Chuck McManis wrote:
Out of curiosity, lets say you were given the task I've set for myself which is described thusly:
Provide a system that gives shell and email service to a dozen users, hosts perhaps 15 or so mailing lists, provides DNS for 20 - 30 machines.
Preferred OS and what makes it the one you choose?
Ubuntu. All the loveliness of Debian but actually usable in the real world.
Preferred MTA and what makes it the one you choose?
Exim. http://shearer.org/MTA_Comparison
Name service?
Name service?
ssh implementation?
Not really a question. But if there must be an answer then OpenSSH from the distro, remembering to make sure we have the distro's security stream in our package sources.
(If you need more security than this, then you should have the funds to do this properly without asking questions on mailing lists. If you need more security but aren't attracting that revenue stream, then in the wrong game and you need to go home and have are re-think about what you want to do to make a living.)
Hardware?
Rent a virtual machine (e.g. Xen based). This saves you having to make capital expenditure on hardware (= keeps the bean counter happy).
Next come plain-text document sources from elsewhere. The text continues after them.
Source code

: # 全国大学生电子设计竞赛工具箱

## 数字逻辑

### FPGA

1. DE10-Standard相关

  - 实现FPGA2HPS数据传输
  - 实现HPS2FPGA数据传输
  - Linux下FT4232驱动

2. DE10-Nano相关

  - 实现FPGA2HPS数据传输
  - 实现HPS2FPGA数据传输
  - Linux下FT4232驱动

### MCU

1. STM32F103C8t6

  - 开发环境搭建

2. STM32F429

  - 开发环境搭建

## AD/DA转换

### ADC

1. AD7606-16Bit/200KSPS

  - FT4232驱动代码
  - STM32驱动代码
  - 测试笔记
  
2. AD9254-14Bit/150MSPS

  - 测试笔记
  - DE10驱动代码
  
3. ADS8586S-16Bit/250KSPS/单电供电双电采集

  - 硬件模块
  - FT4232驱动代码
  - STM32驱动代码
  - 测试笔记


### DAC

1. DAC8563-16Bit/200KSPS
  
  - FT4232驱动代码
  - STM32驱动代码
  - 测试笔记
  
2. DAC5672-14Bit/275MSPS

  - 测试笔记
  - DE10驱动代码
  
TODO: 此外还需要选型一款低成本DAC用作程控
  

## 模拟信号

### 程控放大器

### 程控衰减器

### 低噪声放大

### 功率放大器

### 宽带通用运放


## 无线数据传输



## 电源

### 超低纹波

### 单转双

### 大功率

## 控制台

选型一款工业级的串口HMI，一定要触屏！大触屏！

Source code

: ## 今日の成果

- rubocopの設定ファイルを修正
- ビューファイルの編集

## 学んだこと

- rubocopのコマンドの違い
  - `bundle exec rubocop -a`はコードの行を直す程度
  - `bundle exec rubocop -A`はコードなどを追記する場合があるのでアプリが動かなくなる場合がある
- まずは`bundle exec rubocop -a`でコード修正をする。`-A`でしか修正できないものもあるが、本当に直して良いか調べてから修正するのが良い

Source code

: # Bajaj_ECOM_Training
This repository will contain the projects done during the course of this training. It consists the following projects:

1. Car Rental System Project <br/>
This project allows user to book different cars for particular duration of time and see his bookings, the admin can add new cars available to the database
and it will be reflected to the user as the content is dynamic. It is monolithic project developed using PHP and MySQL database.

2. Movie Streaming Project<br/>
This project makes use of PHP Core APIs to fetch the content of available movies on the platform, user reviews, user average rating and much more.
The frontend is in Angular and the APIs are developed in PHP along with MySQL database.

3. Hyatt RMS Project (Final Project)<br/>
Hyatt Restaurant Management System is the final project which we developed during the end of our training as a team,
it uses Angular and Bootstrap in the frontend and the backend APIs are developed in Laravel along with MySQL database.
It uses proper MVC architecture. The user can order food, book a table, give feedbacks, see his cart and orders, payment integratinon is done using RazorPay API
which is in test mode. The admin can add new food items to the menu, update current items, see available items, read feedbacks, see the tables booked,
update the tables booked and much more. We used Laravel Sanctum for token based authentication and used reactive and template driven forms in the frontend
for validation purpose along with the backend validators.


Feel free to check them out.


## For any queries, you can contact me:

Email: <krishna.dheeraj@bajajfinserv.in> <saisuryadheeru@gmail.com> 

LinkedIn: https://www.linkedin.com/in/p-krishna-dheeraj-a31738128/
Also it means you can do backups to S3 over the backbone.
Now I'll confess that in the way back times I helped start a company that built this exact thing as a hands off appliance for small to medium businesses, the company was called 'FreeGate.' When the domain was retired I believe one of the boxes reported back an uptime of just over 5.5 years for a 48 user, 150 host domain.
I've not generally noticed a problem with uptime these days.